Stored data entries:
* * *

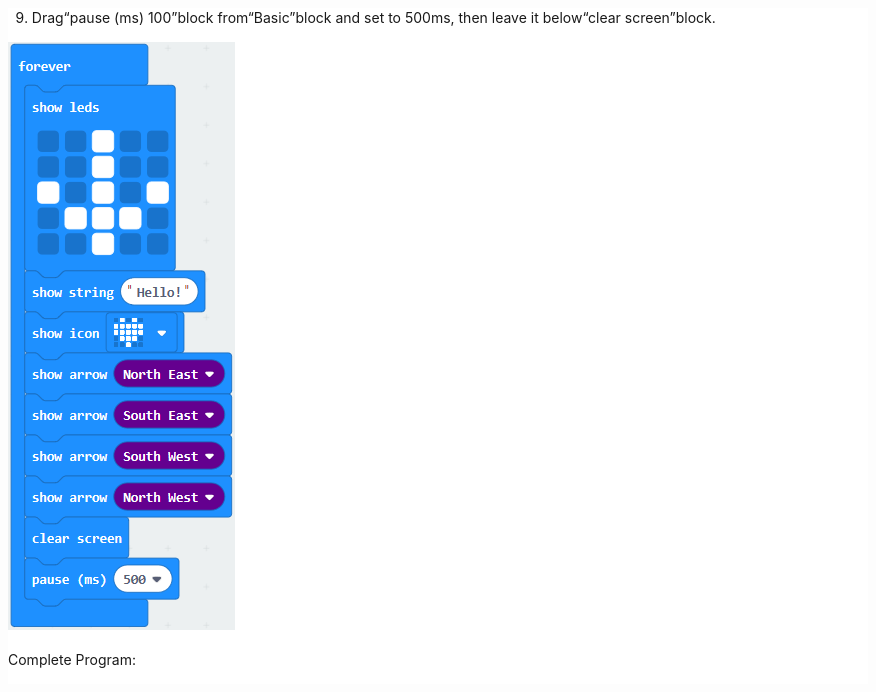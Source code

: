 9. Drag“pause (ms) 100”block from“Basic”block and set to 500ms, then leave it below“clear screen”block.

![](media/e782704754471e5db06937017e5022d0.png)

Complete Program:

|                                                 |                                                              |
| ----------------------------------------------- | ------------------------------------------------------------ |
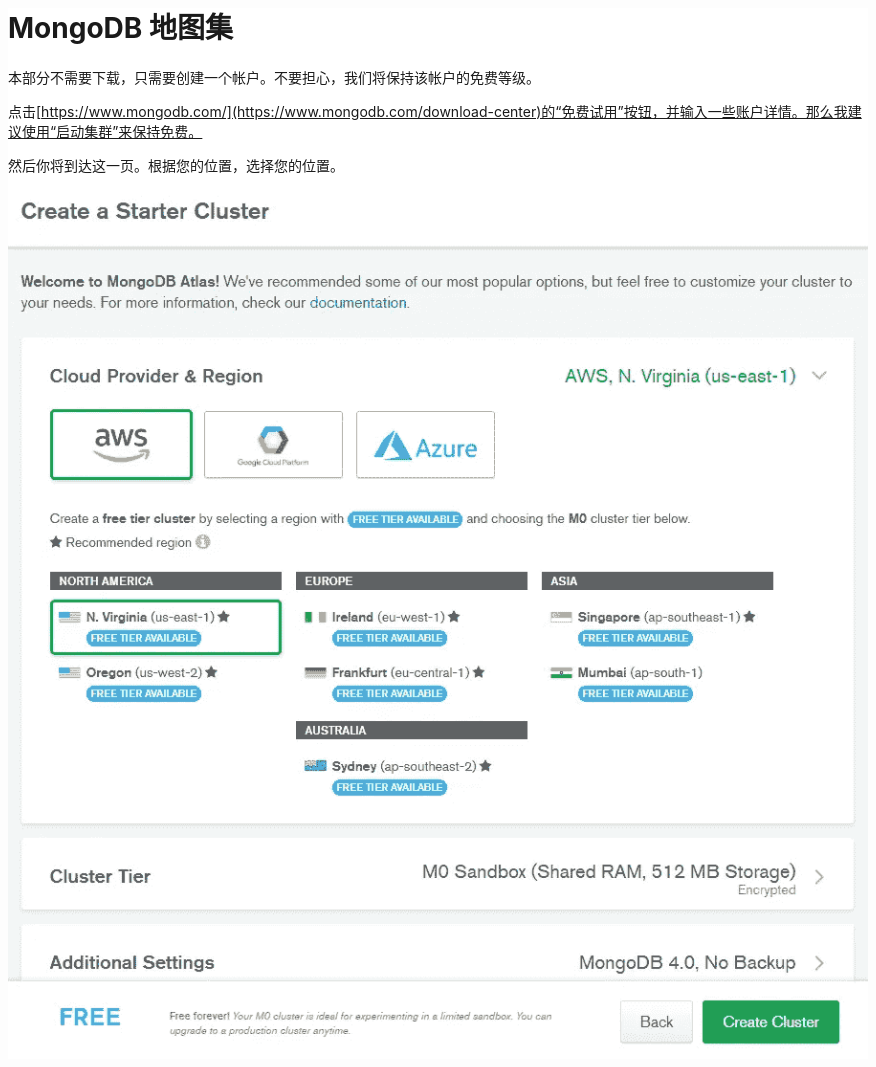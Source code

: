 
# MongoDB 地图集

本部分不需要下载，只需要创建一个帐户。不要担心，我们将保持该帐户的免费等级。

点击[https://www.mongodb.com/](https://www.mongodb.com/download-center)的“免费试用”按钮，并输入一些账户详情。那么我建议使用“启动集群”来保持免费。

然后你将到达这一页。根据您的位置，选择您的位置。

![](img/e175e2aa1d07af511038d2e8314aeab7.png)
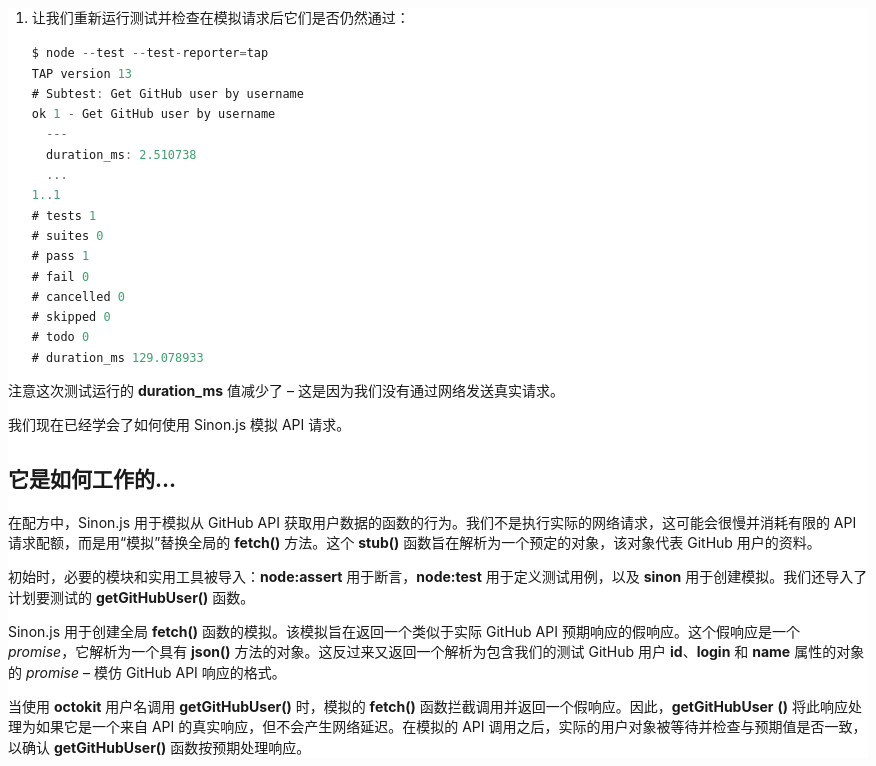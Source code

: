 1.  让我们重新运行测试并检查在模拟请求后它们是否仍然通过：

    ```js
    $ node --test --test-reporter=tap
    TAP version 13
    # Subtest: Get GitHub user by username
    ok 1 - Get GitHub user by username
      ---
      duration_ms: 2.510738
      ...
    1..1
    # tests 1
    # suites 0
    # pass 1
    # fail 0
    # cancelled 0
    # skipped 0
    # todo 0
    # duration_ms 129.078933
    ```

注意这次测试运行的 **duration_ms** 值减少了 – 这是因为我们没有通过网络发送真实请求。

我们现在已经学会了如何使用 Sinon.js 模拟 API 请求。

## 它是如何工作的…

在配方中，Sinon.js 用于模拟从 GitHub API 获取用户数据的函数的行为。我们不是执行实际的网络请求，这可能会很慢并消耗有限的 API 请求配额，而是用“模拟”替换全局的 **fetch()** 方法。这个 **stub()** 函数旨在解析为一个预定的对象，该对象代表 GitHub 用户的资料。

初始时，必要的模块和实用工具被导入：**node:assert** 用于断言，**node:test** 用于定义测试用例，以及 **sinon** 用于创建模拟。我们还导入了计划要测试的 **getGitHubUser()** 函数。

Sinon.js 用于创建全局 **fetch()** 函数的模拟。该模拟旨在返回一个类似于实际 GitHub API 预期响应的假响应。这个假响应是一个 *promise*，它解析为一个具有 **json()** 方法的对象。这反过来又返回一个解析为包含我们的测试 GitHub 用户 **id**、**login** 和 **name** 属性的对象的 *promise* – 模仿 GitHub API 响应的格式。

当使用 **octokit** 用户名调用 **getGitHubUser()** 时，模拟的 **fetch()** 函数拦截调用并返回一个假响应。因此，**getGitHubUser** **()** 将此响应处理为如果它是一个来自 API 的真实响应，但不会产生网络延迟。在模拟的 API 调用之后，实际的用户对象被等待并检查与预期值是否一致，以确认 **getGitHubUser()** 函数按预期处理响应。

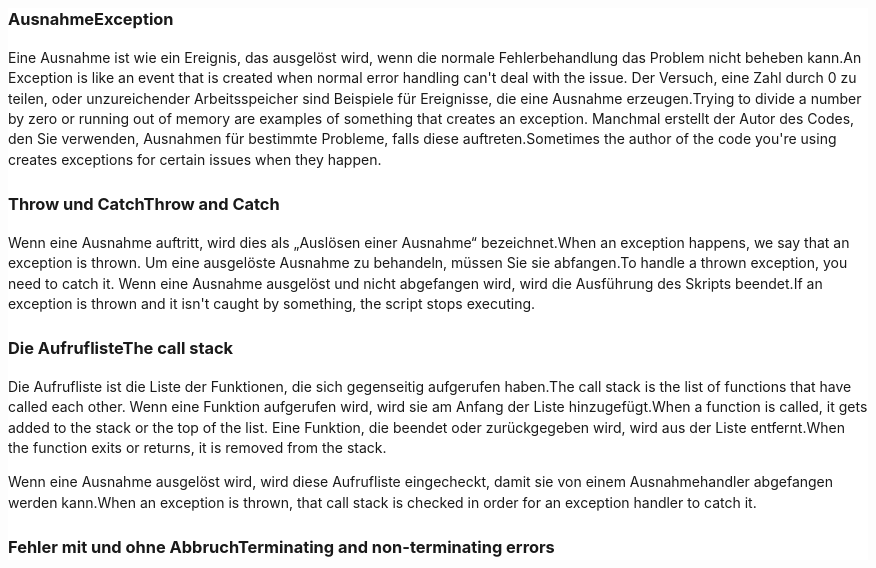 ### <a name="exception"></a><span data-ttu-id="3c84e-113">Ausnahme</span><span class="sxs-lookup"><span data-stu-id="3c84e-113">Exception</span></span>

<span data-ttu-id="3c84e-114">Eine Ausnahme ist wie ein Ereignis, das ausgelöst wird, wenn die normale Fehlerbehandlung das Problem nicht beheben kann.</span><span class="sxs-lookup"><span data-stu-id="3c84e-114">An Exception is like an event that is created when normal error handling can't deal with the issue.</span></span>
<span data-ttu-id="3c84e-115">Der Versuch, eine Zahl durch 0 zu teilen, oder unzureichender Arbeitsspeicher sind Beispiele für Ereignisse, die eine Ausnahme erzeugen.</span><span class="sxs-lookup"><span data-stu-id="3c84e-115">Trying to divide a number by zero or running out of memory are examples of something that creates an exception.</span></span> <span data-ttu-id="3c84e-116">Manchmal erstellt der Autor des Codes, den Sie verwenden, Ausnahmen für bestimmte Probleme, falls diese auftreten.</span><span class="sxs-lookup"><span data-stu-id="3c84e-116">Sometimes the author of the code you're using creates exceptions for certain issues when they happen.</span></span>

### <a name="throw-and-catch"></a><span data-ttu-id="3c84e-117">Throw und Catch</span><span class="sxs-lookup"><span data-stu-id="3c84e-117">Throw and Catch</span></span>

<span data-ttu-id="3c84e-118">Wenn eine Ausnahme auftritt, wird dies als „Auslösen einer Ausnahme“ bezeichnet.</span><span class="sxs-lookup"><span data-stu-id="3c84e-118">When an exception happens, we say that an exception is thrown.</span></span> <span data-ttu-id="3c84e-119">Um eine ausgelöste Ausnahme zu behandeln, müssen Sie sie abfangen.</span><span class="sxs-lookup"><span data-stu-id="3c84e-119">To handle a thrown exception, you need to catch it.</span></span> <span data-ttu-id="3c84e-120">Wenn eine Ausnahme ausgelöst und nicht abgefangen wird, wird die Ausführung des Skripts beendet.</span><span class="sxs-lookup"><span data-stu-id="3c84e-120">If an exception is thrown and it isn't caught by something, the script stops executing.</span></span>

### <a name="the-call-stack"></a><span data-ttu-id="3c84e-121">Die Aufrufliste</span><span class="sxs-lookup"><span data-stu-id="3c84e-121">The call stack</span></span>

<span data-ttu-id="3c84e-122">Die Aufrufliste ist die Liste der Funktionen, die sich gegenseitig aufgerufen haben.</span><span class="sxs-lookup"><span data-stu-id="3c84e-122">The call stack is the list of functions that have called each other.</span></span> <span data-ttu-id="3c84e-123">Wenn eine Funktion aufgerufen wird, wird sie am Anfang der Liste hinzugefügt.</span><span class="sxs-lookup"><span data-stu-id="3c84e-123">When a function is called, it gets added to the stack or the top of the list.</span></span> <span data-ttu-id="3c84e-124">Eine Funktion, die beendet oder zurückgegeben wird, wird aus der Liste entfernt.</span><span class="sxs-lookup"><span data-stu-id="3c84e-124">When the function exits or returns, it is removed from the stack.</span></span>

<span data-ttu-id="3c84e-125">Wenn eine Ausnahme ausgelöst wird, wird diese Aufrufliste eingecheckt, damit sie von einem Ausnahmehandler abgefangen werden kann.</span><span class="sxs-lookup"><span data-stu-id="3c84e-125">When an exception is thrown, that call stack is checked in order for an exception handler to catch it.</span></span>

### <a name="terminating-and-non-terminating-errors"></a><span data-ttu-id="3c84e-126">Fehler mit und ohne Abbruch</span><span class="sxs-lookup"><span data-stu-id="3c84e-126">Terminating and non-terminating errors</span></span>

* * *

DESCRIPTION OF THE TASK –
Search the data above for the string "from". Report every line where it is found.

ANSWER SECTION –
: 9. Drag“pause (ms) 100”block from“Basic”block and set to 500ms, then leave it below“clear screen”block.
<span data-ttu-id="3c84e-122">Die Aufrufliste ist die Liste der Funktionen, die sich gegenseitig aufgerufen haben.</span><span class="sxs-lookup"><span data-stu-id="3c84e-122">The call stack is the list of functions that have called each other.</span></span> <span data-ttu-id="3c84e-123">Wenn eine Funktion aufgerufen wird, wird sie am Anfang der Liste hinzugefügt.</span><span class="sxs-lookup"><span data-stu-id="3c84e-123">When a function is called, it gets added to the stack or the top of the list.</span></span> <span data-ttu-id="3c84e-124">Eine Funktion, die beendet oder zurückgegeben wird, wird aus der Liste entfernt.</span><span class="sxs-lookup"><span data-stu-id="3c84e-124">When the function exits or returns, it is removed from the stack.</span></span>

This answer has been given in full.